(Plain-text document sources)
* * *

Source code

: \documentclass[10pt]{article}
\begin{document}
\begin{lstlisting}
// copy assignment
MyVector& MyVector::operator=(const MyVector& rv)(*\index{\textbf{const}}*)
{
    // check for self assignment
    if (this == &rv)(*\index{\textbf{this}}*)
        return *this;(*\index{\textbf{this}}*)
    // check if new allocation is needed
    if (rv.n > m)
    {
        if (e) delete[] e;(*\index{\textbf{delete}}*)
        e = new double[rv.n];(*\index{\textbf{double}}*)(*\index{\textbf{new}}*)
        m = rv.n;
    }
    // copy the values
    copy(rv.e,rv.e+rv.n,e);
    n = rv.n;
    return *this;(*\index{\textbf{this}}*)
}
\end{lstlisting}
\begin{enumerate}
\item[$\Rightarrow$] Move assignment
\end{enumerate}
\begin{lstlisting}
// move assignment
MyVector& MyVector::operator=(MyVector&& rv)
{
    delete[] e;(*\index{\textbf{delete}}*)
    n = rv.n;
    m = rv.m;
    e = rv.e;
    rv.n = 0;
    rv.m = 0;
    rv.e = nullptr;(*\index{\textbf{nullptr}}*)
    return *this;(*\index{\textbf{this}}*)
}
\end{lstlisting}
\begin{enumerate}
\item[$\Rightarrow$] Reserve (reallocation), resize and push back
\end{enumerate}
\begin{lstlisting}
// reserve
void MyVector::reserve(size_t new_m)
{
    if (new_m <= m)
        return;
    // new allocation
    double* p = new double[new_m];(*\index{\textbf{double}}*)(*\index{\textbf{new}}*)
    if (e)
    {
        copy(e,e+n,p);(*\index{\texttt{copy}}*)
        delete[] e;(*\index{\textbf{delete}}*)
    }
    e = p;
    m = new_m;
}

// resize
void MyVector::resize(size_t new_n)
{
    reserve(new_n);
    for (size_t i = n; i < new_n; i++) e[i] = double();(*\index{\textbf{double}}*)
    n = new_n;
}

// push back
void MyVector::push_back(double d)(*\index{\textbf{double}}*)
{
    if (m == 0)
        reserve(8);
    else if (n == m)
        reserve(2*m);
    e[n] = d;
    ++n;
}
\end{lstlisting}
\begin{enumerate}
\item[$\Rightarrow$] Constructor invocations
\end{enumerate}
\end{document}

* * *

■ **YOUR INSTRUCTIONS**
Take the entries above and copy them out exactly.

■ **TASK SOLUTION**
Source code

: \documentclass[10pt]{article}
\begin{document}
\begin{lstlisting}
// copy assignment
MyVector& MyVector::operator=(const MyVector& rv)(*\index{\textbf{const}}*)
{
    // check for self assignment
    if (this == &rv)(*\index{\textbf{this}}*)
        return *this;(*\index{\textbf{this}}*)
    // check if new allocation is needed
    if (rv.n > m)
    {
        if (e) delete[] e;(*\index{\textbf{delete}}*)
        e = new double[rv.n];(*\index{\textbf{double}}*)(*\index{\textbf{new}}*)
        m = rv.n;
    }
    // copy the values
    copy(rv.e,rv.e+rv.n,e);
    n = rv.n;
    return *this;(*\index{\textbf{this}}*)
}
\end{lstlisting}
\begin{enumerate}
\item[$\Rightarrow$] Move assignment
\end{enumerate}
\begin{lstlisting}
// move assignment
MyVector& MyVector::operator=(MyVector&& rv)
{
    delete[] e;(*\index{\textbf{delete}}*)
    n = rv.n;
    m = rv.m;
    e = rv.e;
    rv.n = 0;
    rv.m = 0;
    rv.e = nullptr;(*\index{\textbf{nullptr}}*)
    return *this;(*\index{\textbf{this}}*)
}
\end{lstlisting}
\begin{enumerate}
\item[$\Rightarrow$] Reserve (reallocation), resize and push back
\end{enumerate}
\begin{lstlisting}
// reserve
void MyVector::reserve(size_t new_m)
{
    if (new_m <= m)
        return;
    // new allocation
    double* p = new double[new_m];(*\index{\textbf{double}}*)(*\index{\textbf{new}}*)
    if (e)
    {
        copy(e,e+n,p);(*\index{\texttt{copy}}*)
        delete[] e;(*\index{\textbf{delete}}*)
    }
    e = p;
    m = new_m;
}

// resize
void MyVector::resize(size_t new_n)
{
    reserve(new_n);
    for (size_t i = n; i < new_n; i++) e[i] = double();(*\index{\textbf{double}}*)
    n = new_n;
}

// push back
void MyVector::push_back(double d)(*\index{\textbf{double}}*)
{
    if (m == 0)
        reserve(8);
    else if (n == m)
        reserve(2*m);
    e[n] = d;
    ++n;
}
\end{lstlisting}
\begin{enumerate}
\item[$\Rightarrow$] Constructor invocations
\end{enumerate}
\end{document}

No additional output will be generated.